In the first quarter, 10.43 million tonnes were mined, of which 8.51 million tonnes were waste (including 4.4 million tonnes of overburden). The run of mine (ROM) ore stockpiles contain over 2.3 million tonnes grading 0.70 g/t. The low-grade stockpile was also increased by 0.62 million tonnes to 1.58 million tonnes grading 0.40 g/t.

The first quarter mining rates in the open pit averaged approximately 123,000 tpd (149,000 tpd in March) of total material moved (overburden, ore, waste and re-handling). Ore mining occurred in narrow, lower grade zones just north of the main Calcite zone where higher localized dilution reduced the average plant feed grade (i.e. mining widths of minimum 15 metres).

In April, the ore mining has transitioned into the wider Calcite zone (+80 metres) where higher grade ore is to be mined during the second quarter and where dilution is expected to be reduced.
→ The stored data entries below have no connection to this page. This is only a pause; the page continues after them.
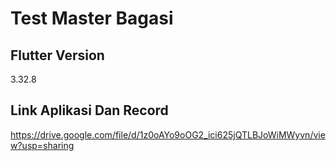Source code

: # Test Master Bagasi

## Flutter Version
3.32.8

## Link Aplikasi Dan Record 
https://drive.google.com/file/d/1z0oAYo9oOG2_ici625jQTLBJoWiMWyvn/view?usp=sharing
The reconciliation work indicates that the mining grades correspond well with the reserve block model, validating the value of the grade control methodology (RC drilling) and applicable mining dilution.

The company has a mining fleet of 20 haul trucks and four shovels available for use, which more than meets the requirements of the 2013 mining operation.

The company had given a production guidance of between 350,000 to 400,000 ounces of gold for 2013 and total cash costs of between $800/oz and $900/oz to be reported after commercial production is declared. The company now believes that producing 350,000 ounces of gold will be at the higher end for 2013 production and will update its guidance in the second quarter.

As of March 31, 2013, the company had approximately $170 million in cash and short-term investments, which includes a $70 million drawdown from its $90 million revolving credit facility.